Professional Builder’s Kieran Nee takes a visit to Fein’s company headquarters in Schwäbisch Gmünd-Bargau, Germany, where the company is displaying its latest developments in oscillating tools.
You get what you pay for. This is the message I came away with when I went to see first-hand what was happening down at Fein’s headquarters in the heavily industrialised Swabian area of South Germany.
And perhaps, with just under 150 years’ worth of experience – having invented the world’s first electric hand drill and holding over 500 patents, it might be worth listening to their advice.
Fein takes its tools seriously, that much is clear, but it’s their oscillating multi-tools that really get the company’s blood going.
First invented by the company in 1967 in the form of a plaster cast saw, Fein soon took oscillating technology to new places, including the automotive industry where the company has worked closely with Porsche, and the multi-tool was born.

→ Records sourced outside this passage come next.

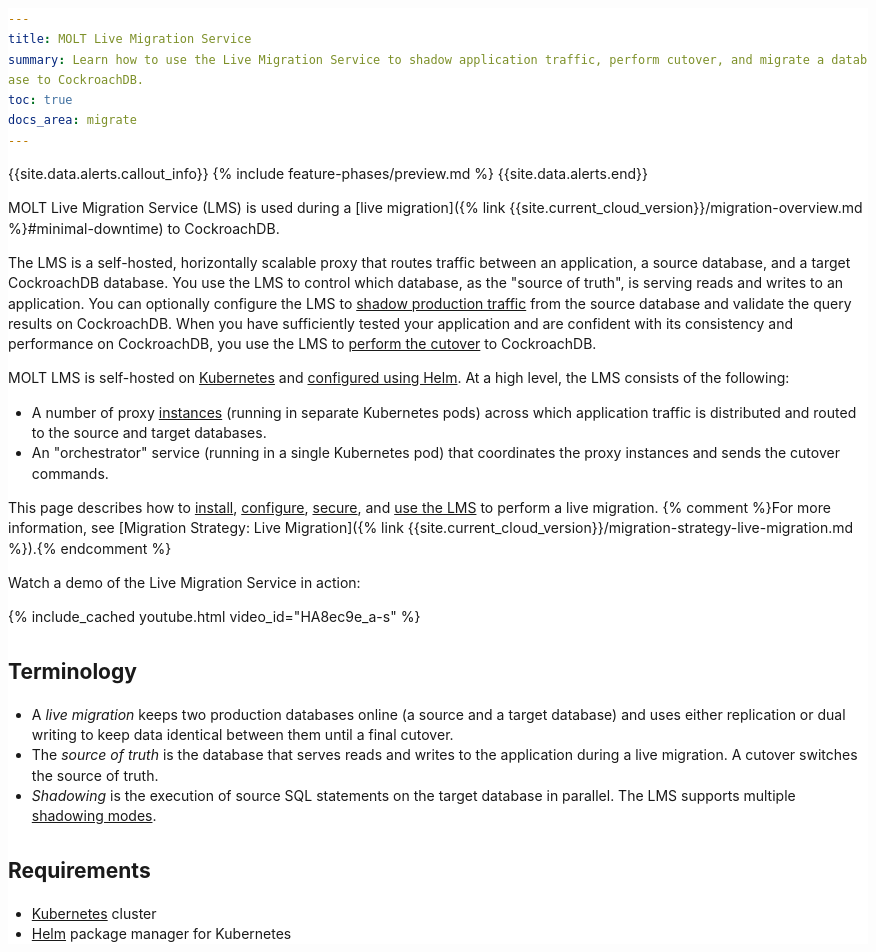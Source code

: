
 ```yaml
---
title: MOLT Live Migration Service
summary: Learn how to use the Live Migration Service to shadow application traffic, perform cutover, and migrate a database to CockroachDB.
toc: true
docs_area: migrate
---
```


{{site.data.alerts.callout_info}}
{% include feature-phases/preview.md %}
{{site.data.alerts.end}}

MOLT Live Migration Service (LMS) is used during a [live migration]({% link {{site.current_cloud_version}}/migration-overview.md %}#minimal-downtime) to CockroachDB.

The LMS is a self-hosted, horizontally scalable proxy that routes traffic between an application, a source database, and a target CockroachDB database. You use the LMS to control which database, as the "source of truth", is serving reads and writes to an application. You can optionally configure the LMS to [shadow production traffic](#shadowing-modes) from the source database and validate the query results on CockroachDB. When you have sufficiently tested your application and are confident with its consistency and performance on CockroachDB, you use the LMS to [perform the cutover](#perform-a-cutover) to CockroachDB.

MOLT LMS is self-hosted on [Kubernetes](https://kubernetes.io/) and [configured using Helm](#configuration). At a high level, the LMS consists of the following:

- A number of proxy [instances](#lms-instances) (running in separate Kubernetes pods) across which application traffic is distributed and routed to the source and target databases.
- An "orchestrator" service (running in a single Kubernetes pod) that coordinates the proxy instances and sends the cutover commands.

This page describes how to [install](#installation), [configure](#configuration), [secure](#security), and [use the LMS](#molt-lms-cli) to perform a live migration. {% comment %}For more information, see [Migration Strategy: Live Migration]({% link {{site.current_cloud_version}}/migration-strategy-live-migration.md %}).{% endcomment %}

Watch a demo of the Live Migration Service in action:

{% include_cached youtube.html video_id="HA8ec9e_a-s" %}

## Terminology

- A *live migration* keeps two production databases online (a source and a target database) and uses either replication or dual writing to keep data identical between them until a final cutover.
- The *source of truth* is the database that serves reads and writes to the application during a live migration. A cutover switches the source of truth.
- *Shadowing* is the execution of source SQL statements on the target database in parallel. The LMS supports multiple [shadowing modes](#shadowing-modes).

## Requirements

- [Kubernetes](https://kubernetes.io/) cluster
- [Helm](https://helm.sh/docs/intro/install/) package manager for Kubernetes
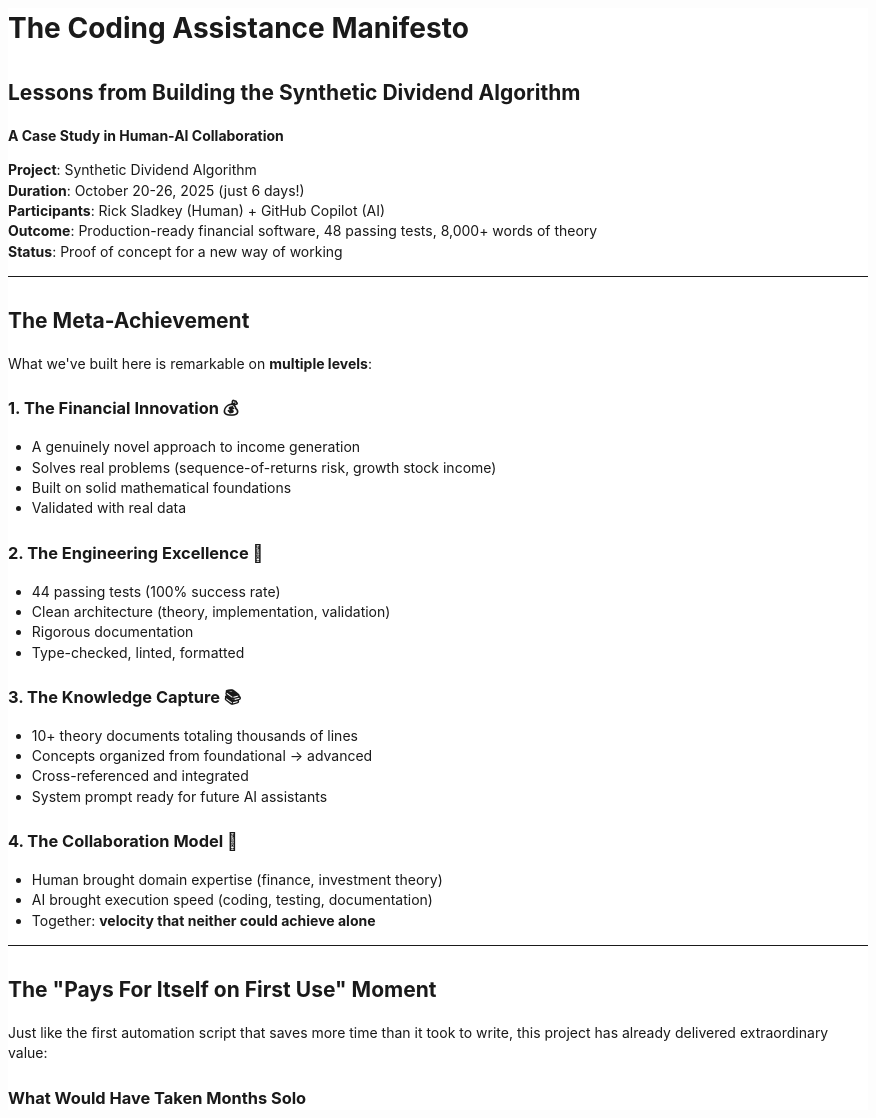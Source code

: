 # The Coding Assistance Manifesto
## Lessons from Building the Synthetic Dividend Algorithm

**A Case Study in Human-AI Collaboration**

**Project**: Synthetic Dividend Algorithm  
**Duration**: October 20-26, 2025 (just 6 days!)  
**Participants**: Rick Sladkey (Human) + GitHub Copilot (AI)  
**Outcome**: Production-ready financial software, 48 passing tests, 8,000+ words of theory  
**Status**: Proof of concept for a new way of working

---

## The Meta-Achievement

What we've built here is remarkable on **multiple levels**:

### 1. **The Financial Innovation** 💰
- A genuinely novel approach to income generation
- Solves real problems (sequence-of-returns risk, growth stock income)
- Built on solid mathematical foundations
- Validated with real data

### 2. **The Engineering Excellence** 🔧
- 44 passing tests (100% success rate)
- Clean architecture (theory, implementation, validation)
- Rigorous documentation
- Type-checked, linted, formatted

### 3. **The Knowledge Capture** 📚
- 10+ theory documents totaling thousands of lines
- Concepts organized from foundational → advanced
- Cross-referenced and integrated
- System prompt ready for future AI assistants

### 4. **The Collaboration Model** 🤝
- Human brought domain expertise (finance, investment theory)
- AI brought execution speed (coding, testing, documentation)
- Together: **velocity that neither could achieve alone**

---

## The "Pays For Itself on First Use" Moment

Just like the first automation script that saves more time than it took to write, this project has already delivered extraordinary value:

### What Would Have Taken Months Solo
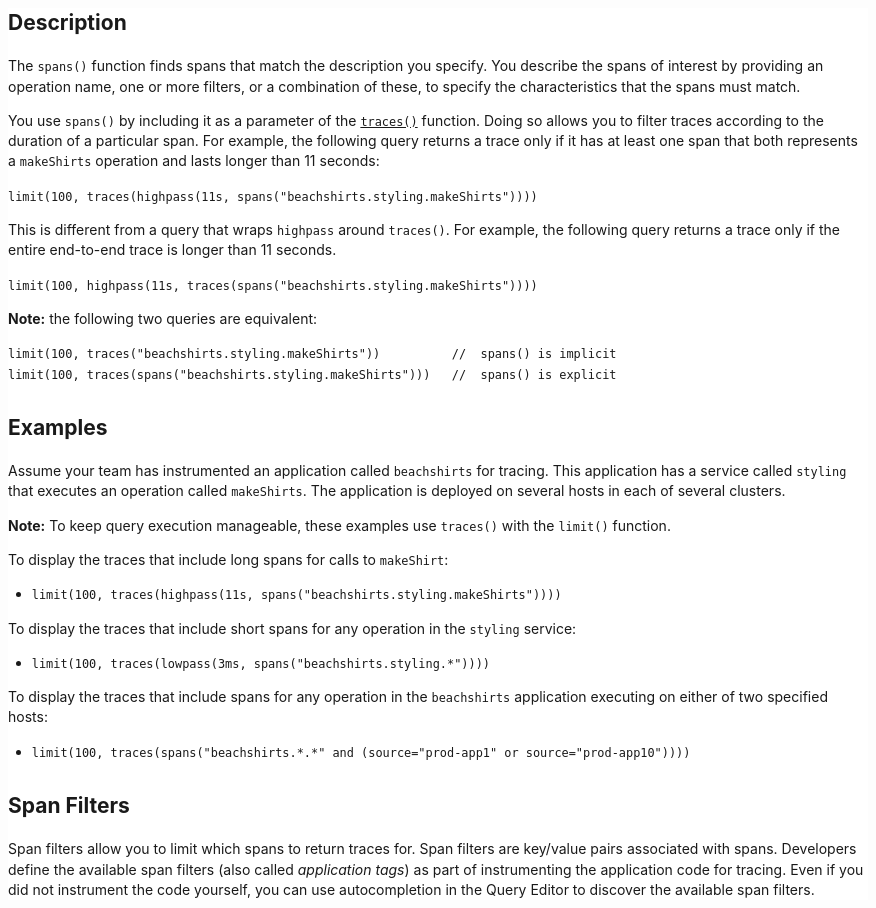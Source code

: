 
## Description
The `spans()` function finds spans that match the description you specify. You describe the spans of interest by providing an operation name, one or more filters, or a combination of these, to specify the characteristics that the spans must match.

You use `spans()` by including it as a parameter of the [`traces()`](traces_function.html) function. Doing so allows you to filter traces according to the duration of a particular span. For example, the following query returns a trace only if it has at least one span that both represents a `makeShirts` operation and lasts longer than 11 seconds: 

```
limit(100, traces(highpass(11s, spans("beachshirts.styling.makeShirts"))))
```

This is different from a query that wraps `highpass` around `traces()`. For example, the following query returns a trace only if the entire end-to-end trace is longer than 11 seconds.

```
limit(100, highpass(11s, traces(spans("beachshirts.styling.makeShirts"))))
```
 

**Note:** the following two queries are equivalent:

```
limit(100, traces("beachshirts.styling.makeShirts"))          //  spans() is implicit
limit(100, traces(spans("beachshirts.styling.makeShirts")))   //  spans() is explicit
```


## Examples

Assume your team has instrumented an application called `beachshirts` for tracing. This application has a service called `styling` that executes an operation called `makeShirts`. The application is deployed on several hosts in each of several clusters.

**Note:** To keep query execution manageable, these examples use `traces()` with the `limit()` function.

To display the traces that include long spans for calls to `makeShirt`:
- `limit(100, traces(highpass(11s, spans("beachshirts.styling.makeShirts"))))`

To display the traces that include short spans for any operation in the `styling` service:
- `limit(100, traces(lowpass(3ms, spans("beachshirts.styling.*"))))`

To display the traces that include spans for any operation in the `beachshirts` application executing on either of two specified hosts:
- `limit(100, traces(spans("beachshirts.*.*" and (source="prod-app1" or source="prod-app10"))))`


<a name="filters"></a>

## Span Filters

Span filters allow you to limit which spans to return traces for. Span filters are key/value pairs associated with spans. Developers define the available span filters (also called *application tags*) as part of instrumenting the application code for tracing. Even if you did not instrument the code yourself, you can use autocompletion in the Query Editor to discover the available span filters.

Continually updating and improving upon a design which in essence has changed little since the 70s, the recent
explosion in the oscillation market due to the expiry of the original patent has proved to be of little trouble to the company.
Rather than kick and punch like a child might a new sibling, Fein has seen sense in cooperation with other companies, notably Bosch, creating a new standard for mounting accessories.
The company’s new Starlock mounting system is fully compatible with the vast majority of oscillating tools on the market as well as with previous models from the company, many of which are still knocking around.
The new mounting system incorporates a rigid, 3D design for the accessories which allows the maximum possible power transmission. The accessories are laser welded, fired and given a corrosion resistant coating.
This helps ensure they last as long as possible and are fully matched to the power of the tool being used. In that respect, there are three classes of Fein Starlock accessories to look out for: Starlock, StarlockPlus and StarlockMax, with the lower performance accessories compatible with the higher performance tools but not vice versa.
This brings me on to the tools themselves, which is where the Starlock system is really important.
Launched in April, Fein’s MultiTalent, MultiMaster and SuperCut Construction multi-tools have been given the Starlock treatment.
At a presentation in Bargau on the new mounting system, we were told that the average time it took to find an Allen key was 45 seconds – which sounded like something only a German power tool company would know.
The good news is that the new system doesn’t need an Allen key: changing accessories, we are told, can even be completed in less than three seconds. And so, determined to prove them wrong, we took up the challenge ourselves.
Lo and behold, they were right.
Each of Fein’s oscillating tools, all of which come in mains powered and cordless versions, are designed for different levels of work. The MultiTalent is designed for entry level professional work and the MultiMaster for intermediate professional level work, whilst the Supercut is at the higher end of the workload.
The level of research going on in Bargau was astounding. Every person we met there knew everything there was to know about power tools. We were given demonstrations of each accessory and had the engineering explained to us behind the anti-vibration system used in their tools.
We were shown the production of brushless motors which are 30 percent more efficient, and the thorough safety procedures every tool and accessory is subjected to were proudly demonstrated to us.
In short, the engineers at Fein are not leaving anything to chance.
The company’s commitment to progress and to solid, reliable engineering is perhaps something lacking in companies offering the admittedly cheaper options. Oscillating tools are a big deal in Europe and Fein has long been a household name in Germany; whether they will come to conquer the UK market in the same way only time will tell, but what is sure is that those who do opt for the orange won’t regret it.